**WHAT NEEDS TO BE DONE**
Using the entries below, output exactly the line containing "Euston Road & Pall Mall, Deltason" and all lines that follow it to the end.

..............................

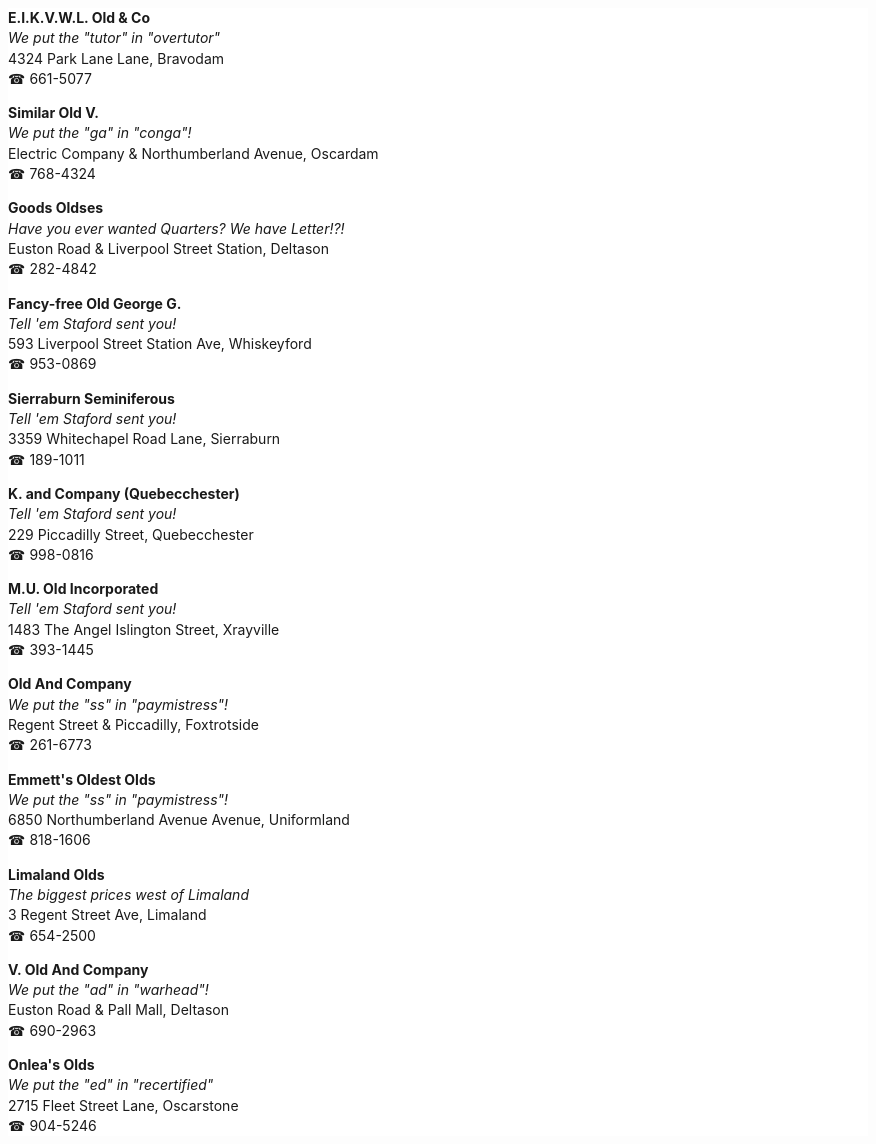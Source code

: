 **E.I.K.V.W.L. Old & Co**  
_We put the "tutor" in "overtutor"_  
4324 Park Lane Lane, Bravodam  
☎ 661-5077

**Similar Old V.**  
_We put the "ga" in "conga"!_  
Electric Company & Northumberland Avenue, Oscardam  
☎ 768-4324

**Goods Oldses**  
_Have you ever wanted Quarters? We have Letter!?!_  
Euston Road & Liverpool Street Station, Deltason  
☎ 282-4842

**Fancy-free Old George G.**  
_Tell 'em Staford sent you!_  
593 Liverpool Street Station Ave, Whiskeyford  
☎ 953-0869

**Sierraburn Seminiferous**  
_Tell 'em Staford sent you!_  
3359 Whitechapel Road Lane, Sierraburn  
☎ 189-1011

**K. and Company (Quebecchester)**  
_Tell 'em Staford sent you!_  
229 Piccadilly Street, Quebecchester  
☎ 998-0816

**M.U. Old Incorporated**  
_Tell 'em Staford sent you!_  
1483 The Angel Islington Street, Xrayville  
☎ 393-1445

**Old And Company**  
_We put the "ss" in "paymistress"!_  
Regent Street & Piccadilly, Foxtrotside  
☎ 261-6773

**Emmett's Oldest Olds**  
_We put the "ss" in "paymistress"!_  
6850 Northumberland Avenue Avenue, Uniformland  
☎ 818-1606

**Limaland Olds**  
_The biggest prices west of Limaland_  
3 Regent Street Ave, Limaland  
☎ 654-2500

**V. Old And Company**  
_We put the "ad" in "warhead"!_  
Euston Road & Pall Mall, Deltason  
☎ 690-2963

**Onlea's Olds**  
_We put the "ed" in "recertified"_  
2715 Fleet Street Lane, Oscarstone  
☎ 904-5246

..............................

**RESPONSE TO THE TASK**
Euston Road & Pall Mall, Deltason  
☎ 690-2963

**Onlea's Olds**  
_We put the "ed" in "recertified"_  
2715 Fleet Street Lane, Oscarstone  
☎ 904-5246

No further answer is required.